Extracted information section start

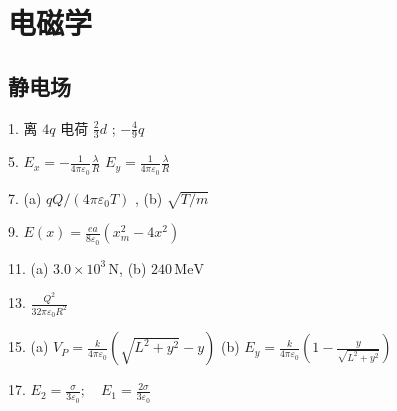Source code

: 
\part{电磁学}

\chapter{静电场}

\begin{oddanswers}
1. 离 $4q$ 电荷 $\frac{2}{3}d$ ; $-\frac{4}{9}q$

5. $E_x = -\frac{1}{4\pi\varepsilon_0} \frac{\lambda}{R}$
$E_y = \frac{1}{4\pi\varepsilon_0} \frac{\lambda}{R}$

7. (a) $qQ / (4\pi\varepsilon_0 T)$ , (b) $\sqrt{T/m}$

9. $E(x) = \frac{ea}{8\varepsilon_0} \left( x_m^2 - 4x^2 \right)$

11. (a) $3.0 \times 10^3\,\mathrm{N}$, (b) $240\,\mathrm{MeV}$

13. $\frac{Q^2}{32\pi\varepsilon_0 R^2}$

15. (a) $V_P = \frac{k}{4\pi\varepsilon_0} \left( \sqrt{L^2 + y^2} - y \right)$
(b) $E_y = \frac{k}{4\pi\varepsilon_0} \left( 1 - \frac{y}{\sqrt{L^2 + y^2}} \right)$

17. $E_2 = \frac{\sigma}{3\varepsilon_0} ; \quad E_1 = \frac{2\sigma}{3\varepsilon_0}$
\end{oddanswers}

Extracted information section end

Task goal: Every line from the data above that contains "right" must appear in the answer.

Output of the exercise:
9. $E(x) = \frac{ea}{8\varepsilon_0} \left( x_m^2 - 4x^2 \right)$
15. (a) $V_P = \frac{k}{4\pi\varepsilon_0} \left( \sqrt{L^2 + y^2} - y \right)$
(b) $E_y = \frac{k}{4\pi\varepsilon_0} \left( 1 - \frac{y}{\sqrt{L^2 + y^2}} \right)$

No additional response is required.